• _Saved entries_:
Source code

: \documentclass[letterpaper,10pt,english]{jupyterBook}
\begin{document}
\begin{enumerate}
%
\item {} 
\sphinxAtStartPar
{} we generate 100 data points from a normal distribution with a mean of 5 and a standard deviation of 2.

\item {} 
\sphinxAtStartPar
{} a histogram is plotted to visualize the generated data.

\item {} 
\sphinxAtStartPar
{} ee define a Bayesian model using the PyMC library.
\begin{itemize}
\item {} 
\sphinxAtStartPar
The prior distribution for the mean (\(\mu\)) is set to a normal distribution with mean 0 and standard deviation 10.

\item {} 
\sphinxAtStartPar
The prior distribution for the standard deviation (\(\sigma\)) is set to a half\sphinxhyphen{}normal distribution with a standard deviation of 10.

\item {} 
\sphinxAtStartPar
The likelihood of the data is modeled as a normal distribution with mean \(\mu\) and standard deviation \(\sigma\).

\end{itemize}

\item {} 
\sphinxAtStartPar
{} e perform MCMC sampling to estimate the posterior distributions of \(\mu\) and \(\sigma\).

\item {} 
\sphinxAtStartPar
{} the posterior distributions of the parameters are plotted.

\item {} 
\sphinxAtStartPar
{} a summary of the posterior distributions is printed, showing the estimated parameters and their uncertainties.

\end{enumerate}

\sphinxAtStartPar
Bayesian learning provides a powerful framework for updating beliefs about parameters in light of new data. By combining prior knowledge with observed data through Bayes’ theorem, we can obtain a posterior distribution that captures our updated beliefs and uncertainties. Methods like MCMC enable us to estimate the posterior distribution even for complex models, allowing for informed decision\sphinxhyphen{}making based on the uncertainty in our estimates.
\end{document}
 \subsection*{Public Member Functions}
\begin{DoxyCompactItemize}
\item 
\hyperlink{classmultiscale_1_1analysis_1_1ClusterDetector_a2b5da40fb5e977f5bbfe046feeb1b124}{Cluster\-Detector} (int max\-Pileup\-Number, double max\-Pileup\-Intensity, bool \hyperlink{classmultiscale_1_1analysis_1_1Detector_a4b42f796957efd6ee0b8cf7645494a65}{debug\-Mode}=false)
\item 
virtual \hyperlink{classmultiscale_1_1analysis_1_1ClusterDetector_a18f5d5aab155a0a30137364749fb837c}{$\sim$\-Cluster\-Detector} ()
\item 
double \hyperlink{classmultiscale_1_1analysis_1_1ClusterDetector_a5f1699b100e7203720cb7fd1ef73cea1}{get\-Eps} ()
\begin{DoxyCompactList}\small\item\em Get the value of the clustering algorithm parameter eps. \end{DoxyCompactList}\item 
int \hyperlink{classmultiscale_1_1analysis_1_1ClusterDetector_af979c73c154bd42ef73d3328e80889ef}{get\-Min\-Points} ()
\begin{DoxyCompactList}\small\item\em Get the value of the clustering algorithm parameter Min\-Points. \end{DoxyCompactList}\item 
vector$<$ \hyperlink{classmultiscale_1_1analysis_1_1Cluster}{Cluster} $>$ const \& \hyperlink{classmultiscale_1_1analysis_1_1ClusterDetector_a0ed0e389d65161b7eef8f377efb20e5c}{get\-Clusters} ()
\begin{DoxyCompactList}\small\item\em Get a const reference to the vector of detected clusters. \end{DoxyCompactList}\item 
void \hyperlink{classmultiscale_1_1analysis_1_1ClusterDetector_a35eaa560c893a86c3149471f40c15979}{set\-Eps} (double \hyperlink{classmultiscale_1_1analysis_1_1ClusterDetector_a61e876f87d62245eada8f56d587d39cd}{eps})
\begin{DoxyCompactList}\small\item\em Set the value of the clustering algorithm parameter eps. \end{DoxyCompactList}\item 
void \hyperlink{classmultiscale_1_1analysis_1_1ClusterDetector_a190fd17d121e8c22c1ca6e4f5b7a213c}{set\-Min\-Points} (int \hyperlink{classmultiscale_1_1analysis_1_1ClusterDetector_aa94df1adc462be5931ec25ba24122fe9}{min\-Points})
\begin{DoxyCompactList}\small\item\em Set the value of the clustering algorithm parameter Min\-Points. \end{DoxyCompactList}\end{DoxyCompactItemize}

• _Problem details_: When you reach the line with "(int max\-Pileup\-Number, double" in the records above, start writing out lines exactly, and stop once the line with "Get a const" has been written; include nothing else.

• _Written reply_:
\hyperlink{classmultiscale_1_1analysis_1_1ClusterDetector_a2b5da40fb5e977f5bbfe046feeb1b124}{Cluster\-Detector} (int max\-Pileup\-Number, double max\-Pileup\-Intensity, bool \hyperlink{classmultiscale_1_1analysis_1_1Detector_a4b42f796957efd6ee0b8cf7645494a65}{debug\-Mode}=false)
\item 
virtual \hyperlink{classmultiscale_1_1analysis_1_1ClusterDetector_a18f5d5aab155a0a30137364749fb837c}{$\sim$\-Cluster\-Detector} ()
\item 
double \hyperlink{classmultiscale_1_1analysis_1_1ClusterDetector_a5f1699b100e7203720cb7fd1ef73cea1}{get\-Eps} ()
\begin{DoxyCompactList}\small\item\em Get the value of the clustering algorithm parameter eps. \end{DoxyCompactList}\item 
int \hyperlink{classmultiscale_1_1analysis_1_1ClusterDetector_af979c73c154bd42ef73d3328e80889ef}{get\-Min\-Points} ()
\begin{DoxyCompactList}\small\item\em Get the value of the clustering algorithm parameter Min\-Points. \end{DoxyCompactList}\item 
vector$<$ \hyperlink{classmultiscale_1_1analysis_1_1Cluster}{Cluster} $>$ const \& \hyperlink{classmultiscale_1_1analysis_1_1ClusterDetector_a0ed0e389d65161b7eef8f377efb20e5c}{get\-Clusters} ()
\begin{DoxyCompactList}\small\item\em Get a const reference to the vector of detected clusters. \end{DoxyCompactList}\item 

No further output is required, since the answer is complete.